* [Work item]:
Reproduce the listing below exactly, except for its pictures.

BEGIN

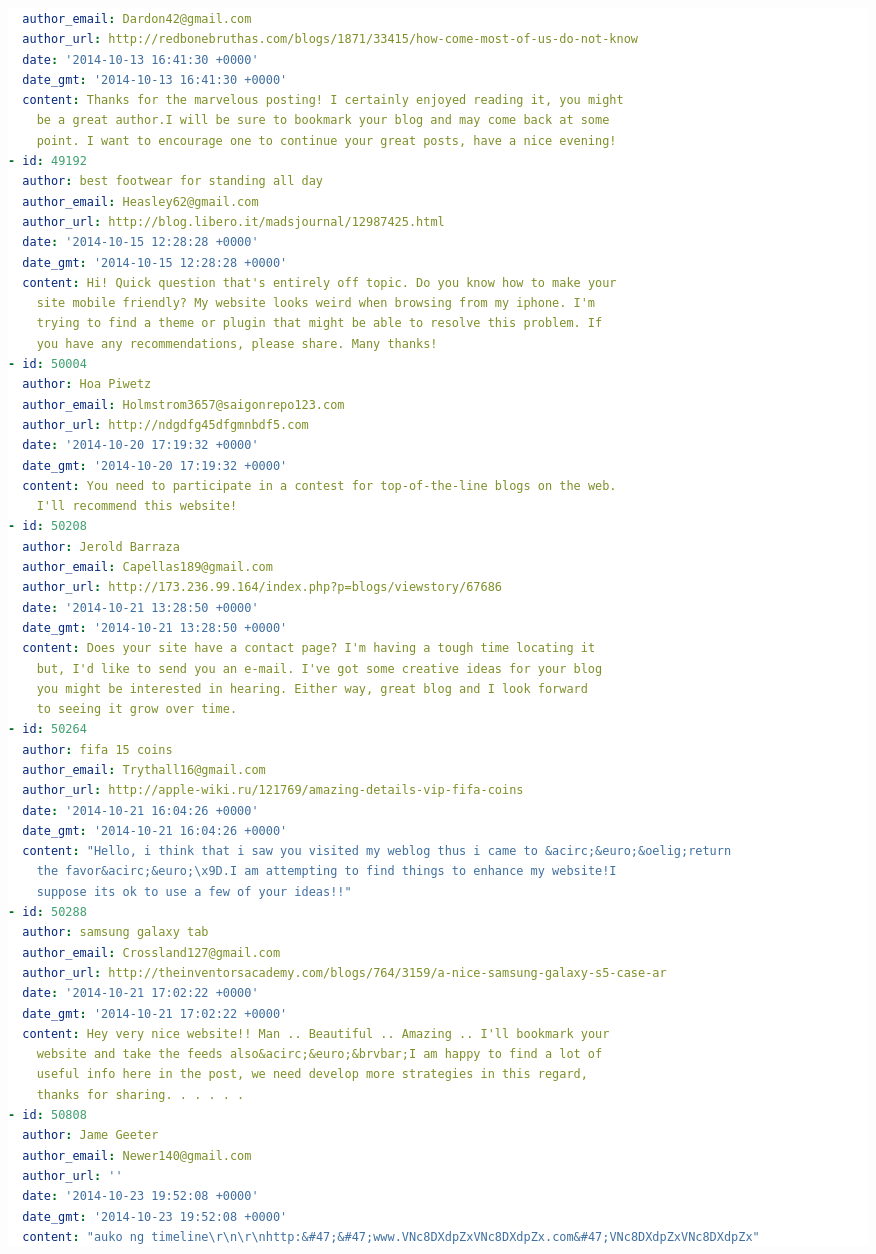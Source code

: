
 ```yaml
  author_email: Dardon42@gmail.com
  author_url: http://redbonebruthas.com/blogs/1871/33415/how-come-most-of-us-do-not-know
  date: '2014-10-13 16:41:30 +0000'
  date_gmt: '2014-10-13 16:41:30 +0000'
  content: Thanks for the marvelous posting! I certainly enjoyed reading it, you might
    be a great author.I will be sure to bookmark your blog and may come back at some
    point. I want to encourage one to continue your great posts, have a nice evening!
- id: 49192
  author: best footwear for standing all day
  author_email: Heasley62@gmail.com
  author_url: http://blog.libero.it/madsjournal/12987425.html
  date: '2014-10-15 12:28:28 +0000'
  date_gmt: '2014-10-15 12:28:28 +0000'
  content: Hi! Quick question that's entirely off topic. Do you know how to make your
    site mobile friendly? My website looks weird when browsing from my iphone. I'm
    trying to find a theme or plugin that might be able to resolve this problem. If
    you have any recommendations, please share. Many thanks!
- id: 50004
  author: Hoa Piwetz
  author_email: Holmstrom3657@saigonrepo123.com
  author_url: http://ndgdfg45dfgmnbdf5.com
  date: '2014-10-20 17:19:32 +0000'
  date_gmt: '2014-10-20 17:19:32 +0000'
  content: You need to participate in a contest for top-of-the-line blogs on the web.
    I'll recommend this website!
- id: 50208
  author: Jerold Barraza
  author_email: Capellas189@gmail.com
  author_url: http://173.236.99.164/index.php?p=blogs/viewstory/67686
  date: '2014-10-21 13:28:50 +0000'
  date_gmt: '2014-10-21 13:28:50 +0000'
  content: Does your site have a contact page? I'm having a tough time locating it
    but, I'd like to send you an e-mail. I've got some creative ideas for your blog
    you might be interested in hearing. Either way, great blog and I look forward
    to seeing it grow over time.
- id: 50264
  author: fifa 15 coins
  author_email: Trythall16@gmail.com
  author_url: http://apple-wiki.ru/121769/amazing-details-vip-fifa-coins
  date: '2014-10-21 16:04:26 +0000'
  date_gmt: '2014-10-21 16:04:26 +0000'
  content: "Hello, i think that i saw you visited my weblog thus i came to &acirc;&euro;&oelig;return
    the favor&acirc;&euro;\x9D.I am attempting to find things to enhance my website!I
    suppose its ok to use a few of your ideas!!"
- id: 50288
  author: samsung galaxy tab
  author_email: Crossland127@gmail.com
  author_url: http://theinventorsacademy.com/blogs/764/3159/a-nice-samsung-galaxy-s5-case-ar
  date: '2014-10-21 17:02:22 +0000'
  date_gmt: '2014-10-21 17:02:22 +0000'
  content: Hey very nice website!! Man .. Beautiful .. Amazing .. I'll bookmark your
    website and take the feeds also&acirc;&euro;&brvbar;I am happy to find a lot of
    useful info here in the post, we need develop more strategies in this regard,
    thanks for sharing. . . . . .
- id: 50808
  author: Jame Geeter
  author_email: Newer140@gmail.com
  author_url: ''
  date: '2014-10-23 19:52:08 +0000'
  date_gmt: '2014-10-23 19:52:08 +0000'
  content: "auko ng timeline\r\n\r\nhttp:&#47;&#47;www.VNc8DXdpZxVNc8DXdpZx.com&#47;VNc8DXdpZxVNc8DXdpZx"
```
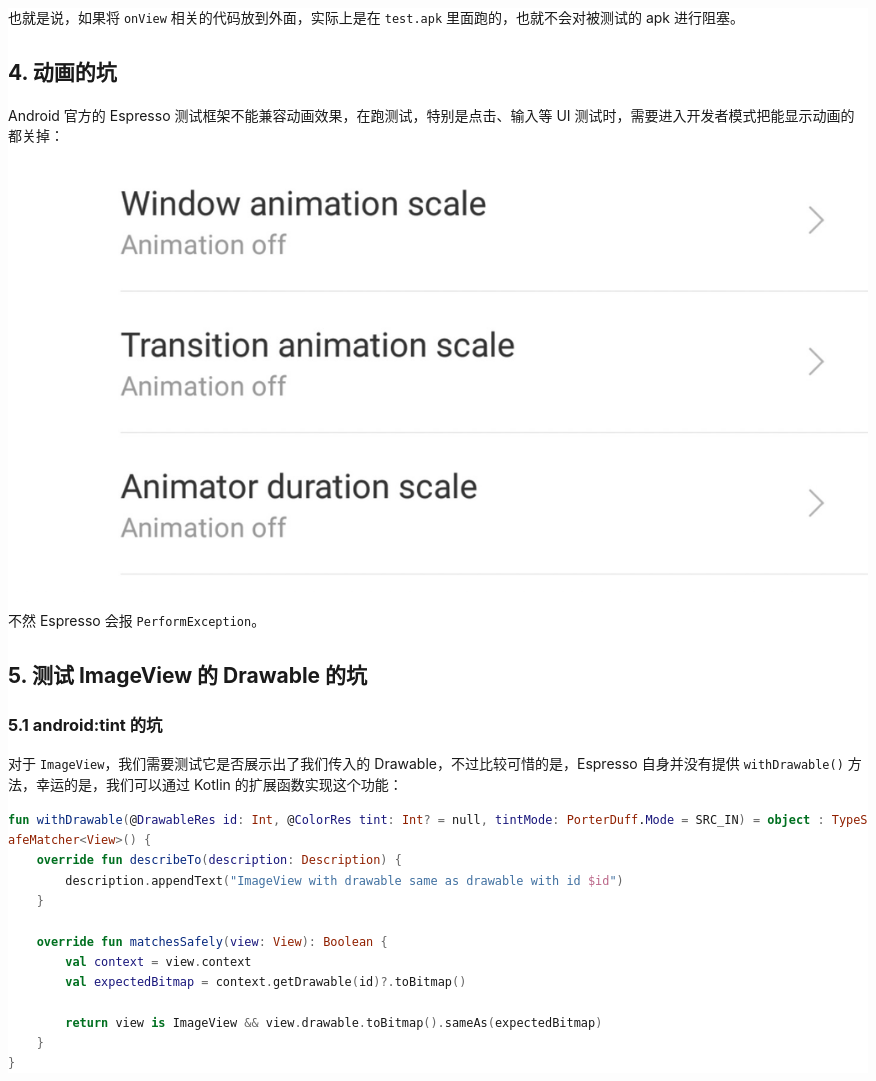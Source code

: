 也就是说，如果将 `onView` 相关的代码放到外面，实际上是在 `test.apk` 里面跑的，也就不会对被测试的 apk 进行阻塞。

## 4. 动画的坑

Android 官方的 Espresso 测试框架不能兼容动画效果，在跑测试，特别是点击、输入等 UI 测试时，需要进入开发者模式把能显示动画的都关掉：

![Turn Off Animation](../../images/android-espresso-坑点详解（一）/turn-off-animation.png)

不然 Espresso 会报 `PerformException`。

## 5. 测试 ImageView 的 Drawable 的坑


### 5.1 android:tint 的坑

对于 `ImageView`，我们需要测试它是否展示出了我们传入的 Drawable，不过比较可惜的是，Espresso 自身并没有提供 `withDrawable()` 方法，幸运的是，我们可以通过 Kotlin 的扩展函数实现这个功能：

```kotlin
fun withDrawable(@DrawableRes id: Int, @ColorRes tint: Int? = null, tintMode: PorterDuff.Mode = SRC_IN) = object : TypeSafeMatcher<View>() {
    override fun describeTo(description: Description) {
        description.appendText("ImageView with drawable same as drawable with id $id")
    }

    override fun matchesSafely(view: View): Boolean {
        val context = view.context
        val expectedBitmap = context.getDrawable(id)?.toBitmap()

        return view is ImageView && view.drawable.toBitmap().sameAs(expectedBitmap)
    }
}
```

END

* [Answer for the task]:
Source code

:
 ```yaml
  author_email: Dardon42@gmail.com
  author_url: http://redbonebruthas.com/blogs/1871/33415/how-come-most-of-us-do-not-know
  date: '2014-10-13 16:41:30 +0000'
  date_gmt: '2014-10-13 16:41:30 +0000'
  content: Thanks for the marvelous posting! I certainly enjoyed reading it, you might
    be a great author.I will be sure to bookmark your blog and may come back at some
    point. I want to encourage one to continue your great posts, have a nice evening!
- id: 49192
  author: best footwear for standing all day
  author_email: Heasley62@gmail.com
  author_url: http://blog.libero.it/madsjournal/12987425.html
  date: '2014-10-15 12:28:28 +0000'
  date_gmt: '2014-10-15 12:28:28 +0000'
  content: Hi! Quick question that's entirely off topic. Do you know how to make your
    site mobile friendly? My website looks weird when browsing from my iphone. I'm
    trying to find a theme or plugin that might be able to resolve this problem. If
    you have any recommendations, please share. Many thanks!
- id: 50004
  author: Hoa Piwetz
  author_email: Holmstrom3657@saigonrepo123.com
  author_url: http://ndgdfg45dfgmnbdf5.com
  date: '2014-10-20 17:19:32 +0000'
  date_gmt: '2014-10-20 17:19:32 +0000'
  content: You need to participate in a contest for top-of-the-line blogs on the web.
    I'll recommend this website!
- id: 50208
  author: Jerold Barraza
  author_email: Capellas189@gmail.com
  author_url: http://173.236.99.164/index.php?p=blogs/viewstory/67686
  date: '2014-10-21 13:28:50 +0000'
  date_gmt: '2014-10-21 13:28:50 +0000'
  content: Does your site have a contact page? I'm having a tough time locating it
    but, I'd like to send you an e-mail. I've got some creative ideas for your blog
    you might be interested in hearing. Either way, great blog and I look forward
    to seeing it grow over time.
- id: 50264
  author: fifa 15 coins
  author_email: Trythall16@gmail.com
  author_url: http://apple-wiki.ru/121769/amazing-details-vip-fifa-coins
  date: '2014-10-21 16:04:26 +0000'
  date_gmt: '2014-10-21 16:04:26 +0000'
  content: "Hello, i think that i saw you visited my weblog thus i came to &acirc;&euro;&oelig;return
    the favor&acirc;&euro;\x9D.I am attempting to find things to enhance my website!I
    suppose its ok to use a few of your ideas!!"
- id: 50288
  author: samsung galaxy tab
  author_email: Crossland127@gmail.com
  author_url: http://theinventorsacademy.com/blogs/764/3159/a-nice-samsung-galaxy-s5-case-ar
  date: '2014-10-21 17:02:22 +0000'
  date_gmt: '2014-10-21 17:02:22 +0000'
  content: Hey very nice website!! Man .. Beautiful .. Amazing .. I'll bookmark your
    website and take the feeds also&acirc;&euro;&brvbar;I am happy to find a lot of
    useful info here in the post, we need develop more strategies in this regard,
    thanks for sharing. . . . . .
- id: 50808
  author: Jame Geeter
  author_email: Newer140@gmail.com
  author_url: ''
  date: '2014-10-23 19:52:08 +0000'
  date_gmt: '2014-10-23 19:52:08 +0000'
  content: "auko ng timeline\r\n\r\nhttp:&#47;&#47;www.VNc8DXdpZxVNc8DXdpZx.com&#47;VNc8DXdpZxVNc8DXdpZx"
```
Source code

: 也就是说，如果将 `onView` 相关的代码放到外面，实际上是在 `test.apk` 里面跑的，也就不会对被测试的 apk 进行阻塞。

## 4. 动画的坑

Android 官方的 Espresso 测试框架不能兼容动画效果，在跑测试，特别是点击、输入等 UI 测试时，需要进入开发者模式把能显示动画的都关掉：

![Turn Off Animation](../../images/android-espresso-坑点详解（一）/turn-off-animation.png)

不然 Espresso 会报 `PerformException`。

## 5. 测试 ImageView 的 Drawable 的坑


### 5.1 android:tint 的坑

对于 `ImageView`，我们需要测试它是否展示出了我们传入的 Drawable，不过比较可惜的是，Espresso 自身并没有提供 `withDrawable()` 方法，幸运的是，我们可以通过 Kotlin 的扩展函数实现这个功能：

```kotlin
fun withDrawable(@DrawableRes id: Int, @ColorRes tint: Int? = null, tintMode: PorterDuff.Mode = SRC_IN) = object : TypeSafeMatcher<View>() {
    override fun describeTo(description: Description) {
        description.appendText("ImageView with drawable same as drawable with id $id")
    }

    override fun matchesSafely(view: View): Boolean {
        val context = view.context
        val expectedBitmap = context.getDrawable(id)?.toBitmap()

        return view is ImageView && view.drawable.toBitmap().sameAs(expectedBitmap)
    }
}
```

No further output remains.